Big hotel operator is moving to a services-oriented architecture, Java 2 Enterprise Edition at the same time its outsourcing its operations to HP, which is replacing IBM.

Tony Kontzer, Contributor

October 26, 2004

2 Min Read

For nearly four years, Starwood Hotels & Resorts Worldwide has been converting its IT environment to a services-oriented architecture while the hotelier's core centralized reservation system remained a legacy mainframe-based application.

Gateways sitting in front of the mainframe would translate the older data for use in Web services so it could be called by the newer, more nimble applications around it. Even though the gateway approach has been effective, it also has translated into higher computing costs, sluggish performance and a potential point of failure.

Those problems should soon be a thing of the past, as the company is embarking on a seven-year, $100 million outsourcing deal with Hewlett-Packard -- announced today -- in which the central reservations application, written in COBOL, will be replaced with a more flexible set of services built on Java 2 Enterprise Edition. The move--enabled by the end of Starwood's previous outsourcing contract with IBM--will let Starwood reap the full benefits of its standards-based IT strategy in which each application generates information and business processes as services that can be called by other apps. "For us to get to full realization of our technical direction, we were going to have to, once and for all, shut down the mainframe," says executive Starwood VP and chief technology officer Tom Conophy, adding that recruiting COBOL specialists has become particularly tough.

The contract with HP has two parts--a managed service component that calls for HP to run two Starwood data centers and manage its servers; and a professional services agreement in which HP staff will serve as an extension of Starwood's IT department, working on development of the central reservations system and other applications.

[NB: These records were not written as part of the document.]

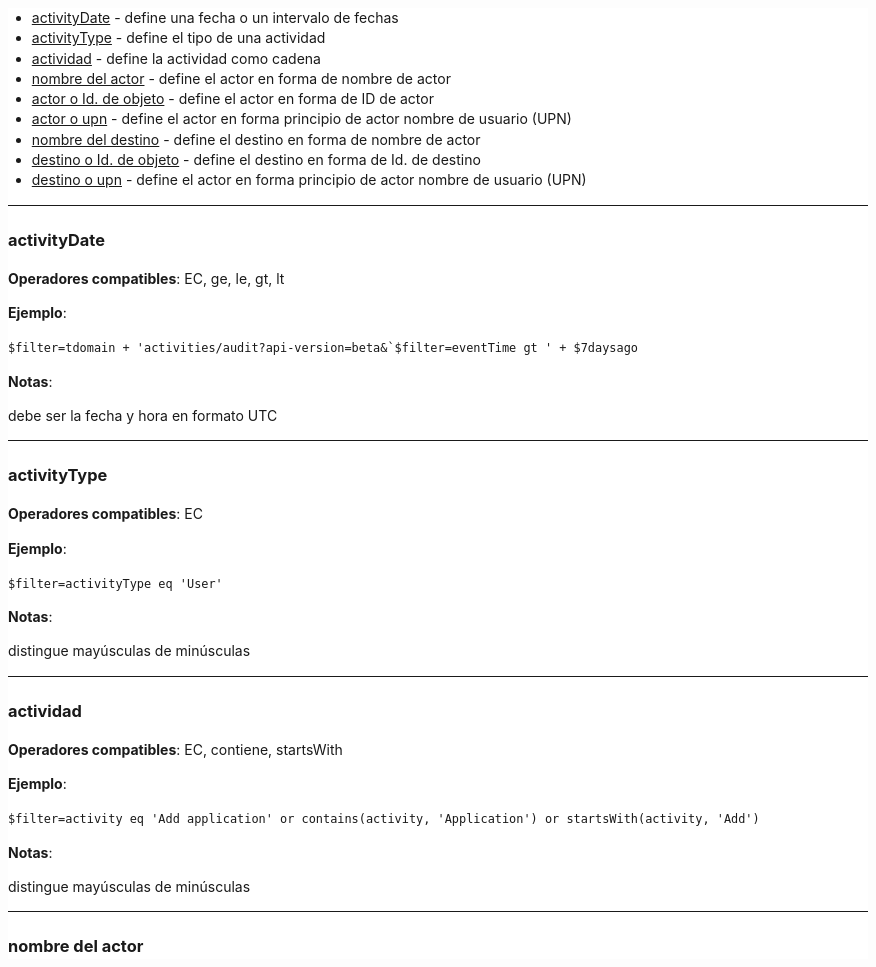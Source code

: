 - [activityDate](#activitydate) - define una fecha o un intervalo de fechas
- [activityType](#activitytype) - define el tipo de una actividad
- [actividad](#activity) - define la actividad como cadena  
- [nombre del actor](#actorname) - define el actor en forma de nombre de actor
- [actor o Id. de objeto](#actorobjectid) - define el actor en forma de ID de actor   
- [actor o upn](#actorupn) - define el actor en forma principio de actor nombre de usuario (UPN) 
- [nombre del destino](#targetname) - define el destino en forma de nombre de actor
- [destino o Id. de objeto](#targetobjectid) - define el destino en forma de Id. de destino  
- [destino o upn](#targetupn) - define el actor en forma principio de actor nombre de usuario (UPN)   




----------

### <a name="activitydate"></a>activityDate

**Operadores compatibles**: EC, ge, le, gt, lt

**Ejemplo**:

    $filter=tdomain + 'activities/audit?api-version=beta&`$filter=eventTime gt ' + $7daysago    

**Notas**:

debe ser la fecha y hora en formato UTC

----------

### <a name="activitytype"></a>activityType

**Operadores compatibles**: EC

**Ejemplo**:

    $filter=activityType eq 'User'  

**Notas**:

distingue mayúsculas de minúsculas

----------

### <a name="activity"></a>actividad

**Operadores compatibles**: EC, contiene, startsWith

**Ejemplo**:

    $filter=activity eq 'Add application' or contains(activity, 'Application') or startsWith(activity, 'Add')   

**Notas**:

distingue mayúsculas de minúsculas

----------

### <a name="actorname"></a>nombre del actor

Conophy says the arrangement should save Starwood as much as $20 million in operating costs alone, more than enough to pay for the entire contract. And that doesn't factor in what is expected to be a substantial improvement in the amount of transactional traffic the new reservations system will be capable of handling. The system will move to UNIX platforms, running on HP-UX and Linux. Once completed, it will be rolled out to Starwood's call centers, proprietary Web sites, and 750 hotels worldwide.

Forrester Research analyst Henry Harteveldt says having a full-blown service-oriented architecture in place will help Starwood as it looks to expand on its successful W, Sheraton and Westin brands. Adding new properties to the system, or converting existing properties to the new technology, should prove quicker and easier with the services-based approach, says Harteveldt. "It's nice to see that they're being as innovative with their IT infrastructure as they are with some of the customer-facing ammenities, like the heavenly bed and the uberhip W Hotels."